First post!   I am new to 3d printing at home, My wife bought me an I-mate S for Christmas, and I'm using the QIDI slicer software that came with the printer.  Upon installation of the slicer software, I was immediately prompted to download the newest version, which I think is 5.6.12?  My problem:The QIDI slicer software is not properly scaling my parts.  I intend to use this to print precision tolerance parts for prototyping purposes prior to having parts milled or laser cut out of steel.   So If I model a part to the thousandth of an inch, I need the print to come out to the thousandth of an inch.To test print and learn the software, I created a 2" diameter x 7" tall cylinder with .125" wall thickness.   The part was modeled in AutoCAD "Inventor" software, since that's what I have available at work.   I exported the part in several formats not being sure what the slicer software will be happy with.     When I open the part in the QIDI slicer, each file type opened up at a different size.  None seemed to keep the original dimensions.    I noticed that the part loaded with metric dimensions and not inches.  I found a button to click that said "Scale inches to MM"   When I clicked that, the part exploded and went from way too small to way too big.   All the manuals and instructions are very poorly translated to English and offer very little help.What is the secret to modeling a precise part, and opening it in the slicer software so that it maintains the precise dimensions?  Picture 1 shows how the part imports at different sizes based on file type.   one is .stl  the other is "3d part file"  (I can't see the extension type)   Both file types were exported from Inventor from the same part model.Picture 2 shows how the dimensions seem random.  it says 5mm x 5mm x 18.08mm   (Keep in mind, it was modeled to be a 2" diameter, 7" tall cylinder.)Picture 3 shows what happens when I click "Scale inches to mm" and it blows up so big it wont fit in the print space.What gives!?  How do I print exactly the size I modeled without having to do guess n check work?!

----------


## TFilbert

Nobody has any input?   Am I in unchartered territory?

----------


## fred_dot_u

Even though I have a QIDI X-Max, I don't use their slicer, which I understand is based on Cura's program. For 3D printing, one uses .STL format files, which are unit-less, but defaults to millimeter. It's always safer to build your models in millimeters.
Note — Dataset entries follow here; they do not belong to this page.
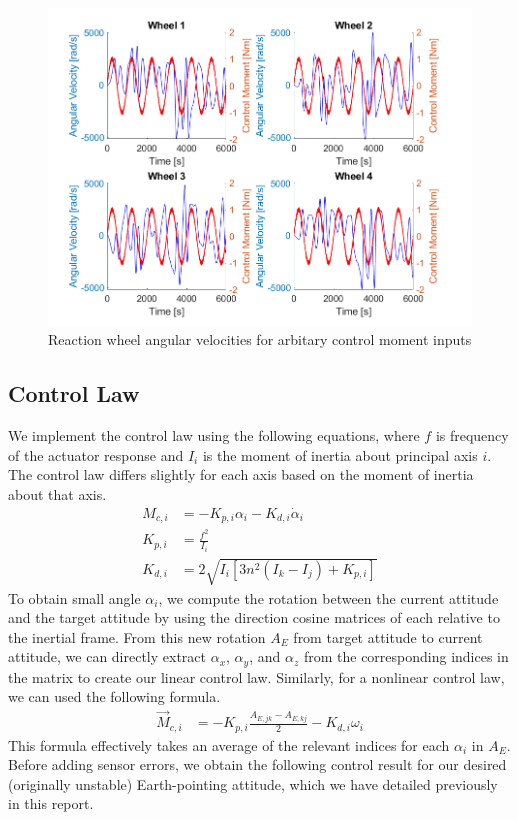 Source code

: \begin{figure}[H]
\centering
\includegraphics[scale=0.9]{Images/ps9_problem2.png}
\caption{Reaction wheel angular velocities for arbitary control moment inputs}
\label{fig:ps9_problem2}
\end{figure}

\subsection{Control Law}
We implement the control law using the following equations, where $f$ is frequency of the actuator response and $I_{i}$ is the moment of inertia about principal axis $i$. The control law differs slightly for each axis based on the moment of inertia about that axis.
\begin{align*}
    M_{c,i} &= -K_{p,i} \alpha_{i} - K_{d,i} \Dot{\alpha}_{i} \\
    K_{p,i} &= \frac{f^{2}}{I_{i}} \\
    K_{d,i} &= 2 \sqrt{I_{i} \left[ 3 n^{2} (I_{k} - I_{j}) + K_{p,i} \right]}
\end{align*}
To obtain small angle $\alpha_{i}$, we compute the rotation between the current attitude and the target attitude by using the direction cosine matrices of each relative to the inertial frame. From this new rotation $A_{E}$ from target attitude to current attitude, we can directly extract $\alpha_{x}$, $\alpha_{y}$, and $\alpha_{z}$ from the corresponding indices in the matrix to create our linear control law. Similarly, for a nonlinear control law, we can used the following formula.
\begin{align*}
    \Vec{M}_{c,i} &= -K_{p,i} \frac{A_{E,jk} - A_{E,kj}}{2} - K_{d,i} \omega_{i}
\end{align*}
This formula effectively takes an average of the relevant indices for each $\alpha_{i}$ in $A_{E}$. Before adding sensor errors, we obtain the following control result for our desired (originally unstable) Earth-pointing attitude, which we have detailed previously in this report.

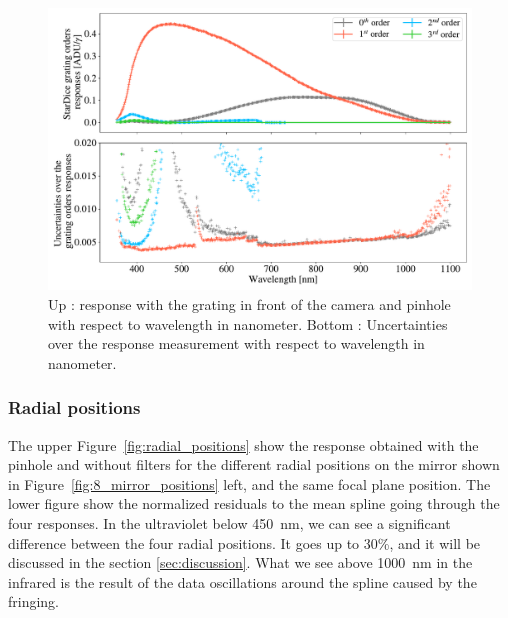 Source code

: \begin{figure}[h]
    \centering
    \includegraphics[width=\columnwidth]{fig/stardice_grating_response.pdf}
    \caption{Up : \SD response with the grating in front of the camera and \spinhole pinhole with respect to wavelength in nanometer. Bottom : Uncertainties over the \SD response measurement with respect to wavelength in nanometer.}
    \label{fig:stardice_grating_response}
\end{figure}

\subsubsection{Radial positions}

The upper Figure~\ref{fig:radial_positions} show the \SD response obtained with the \spinhole pinhole and without filters for the different radial positions on the mirror shown in Figure~\ref{fig:8_mirror_positions} left, and the same focal plane position. The lower figure show the normalized residuals to the mean spline going through the four responses. In the ultraviolet below \SI{450}{\nm}, we can see a significant difference between the four radial positions. It goes up to 30\%, and it will be discussed in the section \ref{sec:discussion}. What we see above \SI{1000}{\nm} in the infrared is the result of the data oscillations around the spline caused by the fringing.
7" is 177.8 mm, which is "close" to the 18.08 number you've referenced but not close enough for me to think it's a decimal point error. Same thing with your 5 mm reference, as 2" is 50.8 mm, although that's somewhat closer to a decimal point shift.

Consider to attach your STL file for others (including myself) to examine, process and expound.

----------


## TFilbert

Thanks for the input.  It could be the wall thickness of the bottom of the cylinder, which I think I modeled at 1/8"   7.125 = 180.975mm  But, What I don't understand is why the shift at all in the decimal?   The dimensions in the photograph are the dimensions the part imported with, which shows mm, not cm.   If it was in cm I would have been less confused.   And I didn't understand what was happening when I "scaled inches to mm" and the part exploded in size.  What slicer program should I look into?  I wasn't sure if I could use any slicer, or if I need to use theirs because it's modeled for the print bed/space of their printer.Attached is the .stl

----------


## fred_dot_u

Thanks for posting the file. The cylinder imports as 5.08 mm diameter, off by a factor of ten. This points to the creation/export aspect of the program. It also presents as 181 mm tall, but that's the overall height/length. This also points to the creation/export. I'm unfamiliar with Inventor and therefore cannot offer hints.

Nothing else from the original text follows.